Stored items
* * *

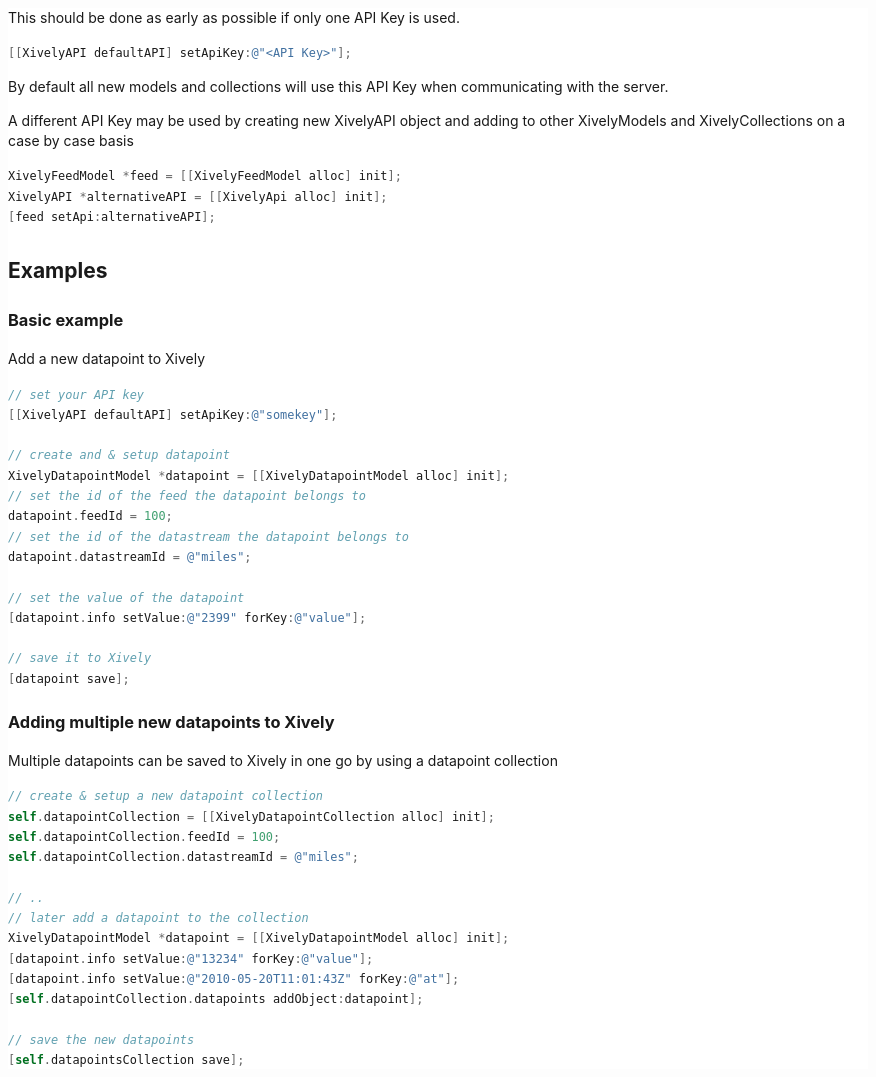 This should be done as early as possible if only one API Key is used.

``` objective-c
[[XivelyAPI defaultAPI] setApiKey:@"<API Key>"];
```

By default all new models and collections will use this API Key when communicating with the server. 

A different API Key may be used by creating new XivelyAPI object and adding to other XivelyModels and XivelyCollections on a case by case basis

``` objective-c
XivelyFeedModel *feed = [[XivelyFeedModel alloc] init];
XivelyAPI *alternativeAPI = [[XivelyApi alloc] init];
[feed setApi:alternativeAPI]; 
```

## Examples

### Basic example

Add a new datapoint to  Xively

``` objective-c
// set your API key
[[XivelyAPI defaultAPI] setApiKey:@"somekey"];

// create and & setup datapoint
XivelyDatapointModel *datapoint = [[XivelyDatapointModel alloc] init];
// set the id of the feed the datapoint belongs to
datapoint.feedId = 100;
// set the id of the datastream the datapoint belongs to
datapoint.datastreamId = @"miles";

// set the value of the datapoint
[datapoint.info setValue:@"2399" forKey:@"value"];

// save it to Xively
[datapoint save];
```
    
### Adding multiple new datapoints to Xively

Multiple datapoints can be saved to Xively in one go by using a datapoint collection

``` objective-c
// create & setup a new datapoint collection
self.datapointCollection = [[XivelyDatapointCollection alloc] init];
self.datapointCollection.feedId = 100;
self.datapointCollection.datastreamId = @"miles";

// ..
// later add a datapoint to the collection
XivelyDatapointModel *datapoint = [[XivelyDatapointModel alloc] init];
[datapoint.info setValue:@"13234" forKey:@"value"];
[datapoint.info setValue:@"2010-05-20T11:01:43Z" forKey:@"at"];
[self.datapointCollection.datapoints addObject:datapoint];

// save the new datapoints
[self.datapointsCollection save];
```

* * *

- _Work instruction_
Reproduce the records exactly, images excluded.

- _Exercise response_
 This should be done as early as possible if only one API Key is used.

``` objective-c
[[XivelyAPI defaultAPI] setApiKey:@"<API Key>"];
```

By default all new models and collections will use this API Key when communicating with the server. 

A different API Key may be used by creating new XivelyAPI object and adding to other XivelyModels and XivelyCollections on a case by case basis

``` objective-c
XivelyFeedModel *feed = [[XivelyFeedModel alloc] init];
XivelyAPI *alternativeAPI = [[XivelyApi alloc] init];
[feed setApi:alternativeAPI]; 
```

## Examples

### Basic example

Add a new datapoint to  Xively

``` objective-c
// set your API key
[[XivelyAPI defaultAPI] setApiKey:@"somekey"];

// create and & setup datapoint
XivelyDatapointModel *datapoint = [[XivelyDatapointModel alloc] init];
// set the id of the feed the datapoint belongs to
datapoint.feedId = 100;
// set the id of the datastream the datapoint belongs to
datapoint.datastreamId = @"miles";

// set the value of the datapoint
[datapoint.info setValue:@"2399" forKey:@"value"];

// save it to Xively
[datapoint save];
```
    
### Adding multiple new datapoints to Xively

Multiple datapoints can be saved to Xively in one go by using a datapoint collection

``` objective-c
// create & setup a new datapoint collection
self.datapointCollection = [[XivelyDatapointCollection alloc] init];
self.datapointCollection.feedId = 100;
self.datapointCollection.datastreamId = @"miles";

// ..
// later add a datapoint to the collection
XivelyDatapointModel *datapoint = [[XivelyDatapointModel alloc] init];
[datapoint.info setValue:@"13234" forKey:@"value"];
[datapoint.info setValue:@"2010-05-20T11:01:43Z" forKey:@"at"];
[self.datapointCollection.datapoints addObject:datapoint];

// save the new datapoints
[self.datapointsCollection save];
```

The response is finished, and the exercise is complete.